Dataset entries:
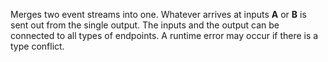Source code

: 
[comment]: # (UtilsCanvasModule)
Merges two event streams into one. Whatever arrives at inputs **A** or **B** is sent out from the single output. The inputs and the output can be connected to all types of endpoints. A runtime error may occur if there is a type conflict.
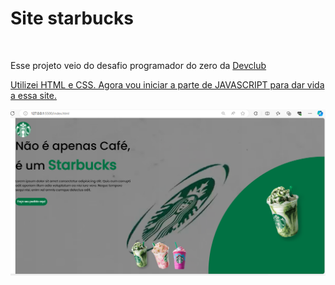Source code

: <h1>Site starbucks</h1>
<br>
<P>Esse projeto veio do desafio programador do zero da <a href=https://rodolfomori.com.br/missao-programador-do-zero-cv2/>Devclub</P>
<p>Utilizei HTML e CSS. Agora vou iniciar a parte de JAVASCRIPT para dar vida a essa site.</p>
<img src=https://github.com/edu-pro041/starbucks/blob/main/assets/Captura%20de%20tela%202024-01-17%20155037.png?raw=true>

EXERCISE AIM: Reproduce each line above exactly, but not a single picture.

RESPONSE TO THE TASK:
Source code

: 
[comment]: # (UtilsCanvasModule)
Merges two event streams into one. Whatever arrives at inputs **A** or **B** is sent out from the single output. The inputs and the output can be connected to all types of endpoints. A runtime error may occur if there is a type conflict.
Source code

: <h1>Site starbucks</h1>
<br>
<P>Esse projeto veio do desafio programador do zero da <a href=https://rodolfomori.com.br/missao-programador-do-zero-cv2/>Devclub</P>
<p>Utilizei HTML e CSS. Agora vou iniciar a parte de JAVASCRIPT para dar vida a essa site.</p>
<img src=https://github.com/edu-pro041/starbucks/blob/main/assets/Captura%20de%20tela%202024-01-17%20155037.png?raw=true>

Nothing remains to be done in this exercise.